**How to complete this task**
The data below holds a line containing "Contributions are always" and a line containing "This project is"; please quote exactly those two lines and every line between them, and nothing else.

**Source information**
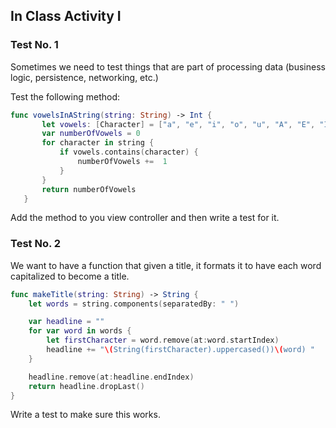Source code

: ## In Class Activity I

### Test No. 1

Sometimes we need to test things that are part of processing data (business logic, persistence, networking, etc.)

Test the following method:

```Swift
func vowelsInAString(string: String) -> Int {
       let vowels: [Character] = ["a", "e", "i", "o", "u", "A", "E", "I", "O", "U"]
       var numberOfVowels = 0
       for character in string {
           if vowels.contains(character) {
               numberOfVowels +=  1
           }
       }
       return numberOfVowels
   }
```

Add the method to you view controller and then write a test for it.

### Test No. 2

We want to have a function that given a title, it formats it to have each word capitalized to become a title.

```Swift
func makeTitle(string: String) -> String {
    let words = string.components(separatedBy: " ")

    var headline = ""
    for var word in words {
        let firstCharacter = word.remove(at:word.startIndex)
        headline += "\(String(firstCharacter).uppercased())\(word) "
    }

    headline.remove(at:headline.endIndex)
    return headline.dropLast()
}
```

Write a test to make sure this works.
==
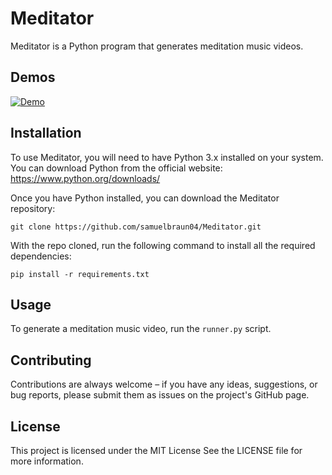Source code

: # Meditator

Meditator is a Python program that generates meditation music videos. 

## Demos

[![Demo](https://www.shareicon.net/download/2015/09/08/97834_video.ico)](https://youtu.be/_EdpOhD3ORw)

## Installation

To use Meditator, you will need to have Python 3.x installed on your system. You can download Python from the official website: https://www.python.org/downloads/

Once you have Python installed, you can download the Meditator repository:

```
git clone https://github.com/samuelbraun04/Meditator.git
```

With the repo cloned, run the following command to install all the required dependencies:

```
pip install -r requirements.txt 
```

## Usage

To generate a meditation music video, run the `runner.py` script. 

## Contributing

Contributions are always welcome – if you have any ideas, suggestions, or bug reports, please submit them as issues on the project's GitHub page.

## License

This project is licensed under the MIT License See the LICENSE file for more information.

**Answer for this exercise**
Contributions are always welcome – if you have any ideas, suggestions, or bug reports, please submit them as issues on the project's GitHub page.

## License

This project is licensed under the MIT License See the LICENSE file for more information.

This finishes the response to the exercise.